■ Requirement
Every line from the start of the entries up to and including the one bearing "Are huddled on" must be printed verbatim, without the pictures.

■ Data for the task
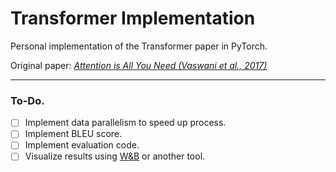 # Transformer Implementation
Personal implementation of the Transformer paper in PyTorch.

Original paper: [_Attention is All You Need (Vaswani et al., 2017)_](https://arxiv.org/pdf/1706.03762.pdf)

---

### To-Do.

- [ ] Implement data parallelism to speed up process.
- [ ] Implement BLEU score.
- [ ] Implement evaluation code.
- [ ] Visualize results using [W&B](https://www.wandb.com/) or another tool.
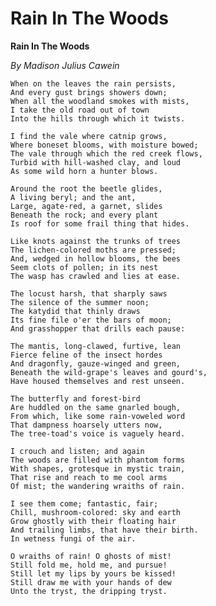 # Rain In The Woods

**Rain In The Woods**

*By Madison Julius Cawein*



    When on the leaves the rain persists,
    And every gust brings showers down;
    When all the woodland smokes with mists,
    I take the old road out of town
    Into the hills through which it twists.

    I find the vale where catnip grows,
    Where boneset blooms, with moisture bowed;
    The vale through which the red creek flows,
    Turbid with hill-washed clay, and loud
    As some wild horn a hunter blows.

    Around the root the beetle glides,
    A living beryl; and the ant,
    Large, agate-red, a garnet, slides
    Beneath the rock; and every plant
    Is roof for some frail thing that hides.

    Like knots against the trunks of trees
    The lichen-colored moths are pressed;
    And, wedged in hollow blooms, the bees
    Seem clots of pollen; in its nest
    The wasp has crawled and lies at ease.

    The locust harsh, that sharply saws
    The silence of the summer noon;
    The katydid that thinly draws
    Its fine file o'er the bars of moon;
    And grasshopper that drills each pause:

    The mantis, long-clawed, furtive, lean
    Fierce feline of the insect hordes
    And dragonfly, gauze-winged and green,
    Beneath the wild-grape's leaves and gourd's,
    Have housed themselves and rest unseen.

    The butterfly and forest-bird
    Are huddled on the same gnarled bough,
    From which, like some rain-voweled word
    That dampness hoarsely utters now,
    The tree-toad's voice is vaguely heard.

    I crouch and listen; and again
    The woods are filled with phantom forms
    With shapes, grotesque in mystic train,
    That rise and reach to me cool arms
    Of mist; the wandering wraiths of rain.

    I see them come; fantastic, fair;
    Chill, mushroom-colored: sky and earth
    Grow ghostly with their floating hair
    And trailing limbs, that have their birth.
    In wetness fungi of the air.

    O wraiths of rain! O ghosts of mist!
    Still fold me, hold me, and pursue!
    Still let my lips by yours be kissed!
    Still draw me with your hands of dew
    Unto the tryst, the dripping tryst.
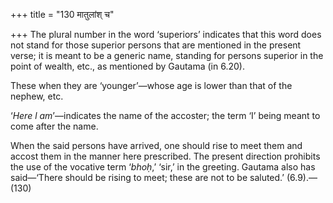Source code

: +++
title = "130 मातुलांश् च"

+++
The plural number in the word ‘superiors’ indicates that this word does
not stand for those superior persons that are mentioned in the present
verse; it is meant to be a generic name, standing for persons superior
in the point of wealth, etc., as mentioned by Gautama (in 6.20).

These when they are ‘younger’—whose age is lower than that of the
nephew, etc.

‘*Here l am*’—indicates the name of the accoster; the term ‘I’ being
meant to come after the name.

When the said persons have arrived, one should rise to meet them and
accost them in the manner here prescribed. The present direction
prohibits the use of the vocative term ‘*bhoḥ*,’ ‘sir,’ in the greeting.
Gautama also has said—‘There should be rising to meet; these are not to
be saluted.’ (6.9).—(130)


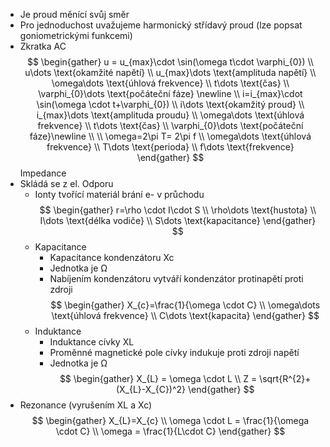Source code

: - Je proud měnící svůj směr 
- Pro jednoduchost uvažujeme harmonický střídavý proud (lze popsat goniometrickými funkcemi) 
- Zkratka AC
$$
\begin{gather}
u = u_{max}\cdot \sin(\omega t\cdot \varphi_{0}) \\
u\dots \text{okamžité napětí} \\
u_{max}\dots \text{amplituda napětí} \\
\omega\dots \text{úhlová frekvence} \\
t\dots \text{čas} \\
\varphi_{0}\dots \text{počáteční fáze} \newline \\
i=i_{max}\cdot \sin(\omega \cdot t+\varphi_{0}) \\
i\dots \text{okamžitý proud} \\
i_{max}\dots \text{amplituda proudu} \\
\omega\dots \text{úhlová frekvence} \\
t\dots \text{čas}  \\
\varphi_{0}\dots \text{počáteční fáze}\newline \\ \\
\omega=2\pi T= 2\pi f \\
\omega\dots \text{úhlová frekvence} \\
T\dots \text{perioda} \\
f\dots \text{frekvence}
\end{gather}
$$
Impedance 
- Skládá se z el. Odporu 
    - Ionty tvořící materiál brání e- v průchodu 
$$
\begin{gather}
r=\rho \cdot I\cdot S \\
\rho\dots \text{hustota} \\
I\dots \text{délka vodiče} \\
S\dots \text{kapacitance}
\end{gather}
$$
    - Kapacitance 
        - Kapacitance kondenzátoru Xc 
        - Jednotka je Ω 
        - Nabíjením kondenzátoru vytváří kondenzátor protinapětí proti zdroji 
$$
\begin{gather}
X_{c}=\frac{1}{\omega \cdot C} \\
\omega\dots \text{úhlová frekvence} \\
C\dots \text{kapacita}
\end{gather}
$$
    - Induktance  
        - Induktance cívky XL 
        - Proměnné magnetické pole cívky indukuje proti zdroji napětí 
        - Jednotka je Ω 
$$
\begin{gather}
X_{L} = \omega \cdot L \\
Z = \sqrt{R^{2}+(X_{L}-X_{C})^2}
\end{gather}
$$
- Rezonance (vyrušením XL a Xc) 
$$
\begin{gather}
X_{L}=X_{c} \\
\omega \cdot L = \frac{1}{\omega \cdot C} \\
\omega = \frac{1}{L\cdot C}
\end{gather}
$$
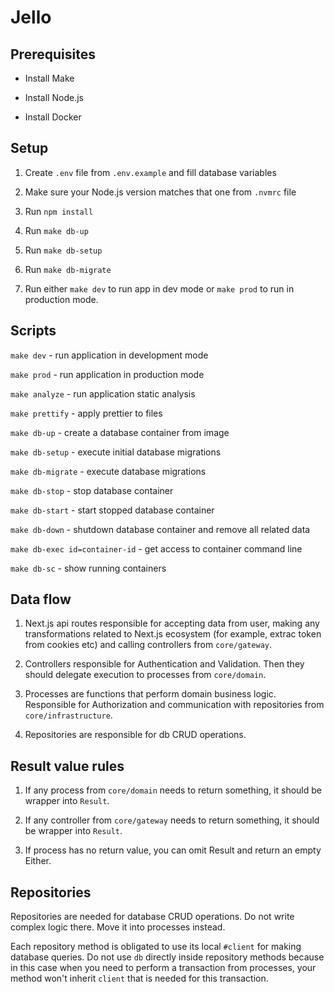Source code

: # Jello

## Prerequisites

- Install Make

- Install Node.js

- Install Docker

## Setup

1. Create `.env` file from `.env.example` and fill database variables

2. Make sure your Node.js version matches that one from `.nvmrc` file

3. Run `npm install`

4. Run `make db-up`

5. Run `make db-setup`

6. Run `make db-migrate`

7. Run either `make dev` to run app in dev mode or `make prod` to run in production mode.

## Scripts

`make dev` - run application in development mode

`make prod` - run application in production mode

`make analyze` - run application static analysis

`make prettify` - apply prettier to files

`make db-up` - create a database container from image

`make db-setup` - execute initial database migrations

`make db-migrate` - execute database migrations

`make db-stop` - stop database container

`make db-start` - start stopped database container

`make db-down` - shutdown database container and remove all related data

`make db-exec id=container-id` - get access to container command line

`make db-sc` - show running containers

## Data flow

1. Next.js api routes responsible for accepting data from user, making any transformations related to Next.js ecosystem (for example, extrac token from cookies etc) and calling controllers from `core/gateway`.

2. Controllers responsible for Authentication and Validation. Then they should delegate execution to processes from `core/domain`.

3. Processes are functions that perform domain business logic. Responsible for Authorization and communication with repositories from `core/infrastructure`.

4. Repositories are responsible for db CRUD operations.

## Result value rules

1. If any process from `core/domain` needs to return something, it should be wrapper into `Result`.

2. If any controller from `core/gateway` needs to return something, it should be wrapper into `Result`.

3. If process has no return value, you can omit Result and return an empty Either.

## Repositories

Repositories are needed for database CRUD operations. Do not write complex logic there. Move it into processes instead.

Each repository method is obligated to use its local `#client` for making database queries. Do not use `db` directly inside repository methods because in this case when you need to perform a transaction from processes, your method won't inherit `client` that is needed for this transaction.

■ Solution to the problem
 # Transformer Implementation
Personal implementation of the Transformer paper in PyTorch.

Original paper: [_Attention is All You Need (Vaswani et al., 2017)_](https://arxiv.org/pdf/1706.03762.pdf)

---

### To-Do.

- [ ] Implement data parallelism to speed up process.
- [ ] Implement BLEU score.
- [ ] Implement evaluation code.
- [ ] Visualize results using [W&B](https://www.wandb.com/) or another tool.
 # Rain In The Woods

**Rain In The Woods**

*By Madison Julius Cawein*



    When on the leaves the rain persists,
    And every gust brings showers down;
    When all the woodland smokes with mists,
    I take the old road out of town
    Into the hills through which it twists.

    I find the vale where catnip grows,
    Where boneset blooms, with moisture bowed;
    The vale through which the red creek flows,
    Turbid with hill-washed clay, and loud
    As some wild horn a hunter blows.

    Around the root the beetle glides,
    A living beryl; and the ant,
    Large, agate-red, a garnet, slides
    Beneath the rock; and every plant
    Is roof for some frail thing that hides.

    Like knots against the trunks of trees
    The lichen-colored moths are pressed;
    And, wedged in hollow blooms, the bees
    Seem clots of pollen; in its nest
    The wasp has crawled and lies at ease.

    The locust harsh, that sharply saws
    The silence of the summer noon;
    The katydid that thinly draws
    Its fine file o'er the bars of moon;
    And grasshopper that drills each pause:

    The mantis, long-clawed, furtive, lean
    Fierce feline of the insect hordes
    And dragonfly, gauze-winged and green,
    Beneath the wild-grape's leaves and gourd's,
    Have housed themselves and rest unseen.

    The butterfly and forest-bird
    Are huddled on the same gnarled bough,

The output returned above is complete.